Input below:
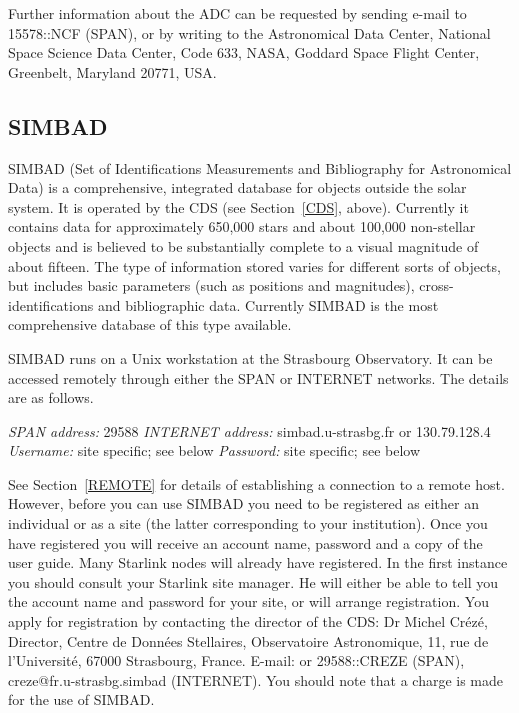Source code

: \documentclass[twoside,11pt,nolof]{starlink}
\begin{document}
Further information about the ADC can be requested by sending e-mail
to 15578::NCF (SPAN), or by writing to the Astronomical Data Center,
National Space Science Data Center, Code 633, NASA, Goddard Space Flight
Center, Greenbelt, Maryland 20771, USA.

\subsection{SIMBAD}

SIMBAD (Set of Identifications Measurements and Bibliography for
Astronomical Data) is a comprehensive, integrated database for objects
outside the solar system. It is operated by the CDS (see
Section~\ref{CDS}, above). Currently it contains data for
approximately 650,000 stars and about 100,000 non-stellar objects and
is believed to be substantially complete to a visual magnitude of about
fifteen. The type of information stored varies for different sorts of
objects, but includes basic parameters (such as positions and
magnitudes), cross-identifications and bibliographic data. Currently
SIMBAD is the most comprehensive database of this type available.

SIMBAD runs on a Unix workstation at the Strasbourg Observatory. It
can be accessed remotely through either the SPAN or INTERNET networks.
The details are as follows.

\textit{SPAN address: } 29588
\newline \textit{INTERNET address:} simbad.u-strasbg.fr or 130.79.128.4
\newline \textit{Username:} site specific; see below
\newline \textit{Password:} site specific; see below

See Section~\ref{REMOTE} for details of establishing a connection to
a remote host. However, before you can use SIMBAD you need to be
registered as either an individual or as a site (the latter
corresponding to your institution). Once you have registered you will
receive an account name, password and a copy of the user guide. Many
Starlink nodes will already have registered. In the first instance you
should consult your Starlink site manager. He will either be able to
tell you the account name and password for your site, or will arrange
registration. You apply for registration by contacting the director of
the CDS: Dr Michel Cr\'{e}z\'{e}, Director, Centre de Donn\'{e}es
Stellaires, Observatoire Astronomique, 11, rue de l'Universit\'{e},
67000 Strasbourg, France. E-mail: or 29588::CREZE (SPAN),
creze@fr.u-strasbg.simbad (INTERNET). You should note that a charge is
made for the use of SIMBAD.
\end{document}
End of Input.
_The problem_. Give back the records above exactly, limited to the lines between the one holding "SIMBAD (Set of" and the one holding "is believed to", inclusive.

_Written response_.
SIMBAD (Set of Identifications Measurements and Bibliography for
Astronomical Data) is a comprehensive, integrated database for objects
outside the solar system. It is operated by the CDS (see
Section~\ref{CDS}, above). Currently it contains data for
approximately 650,000 stars and about 100,000 non-stellar objects and
is believed to be substantially complete to a visual magnitude of about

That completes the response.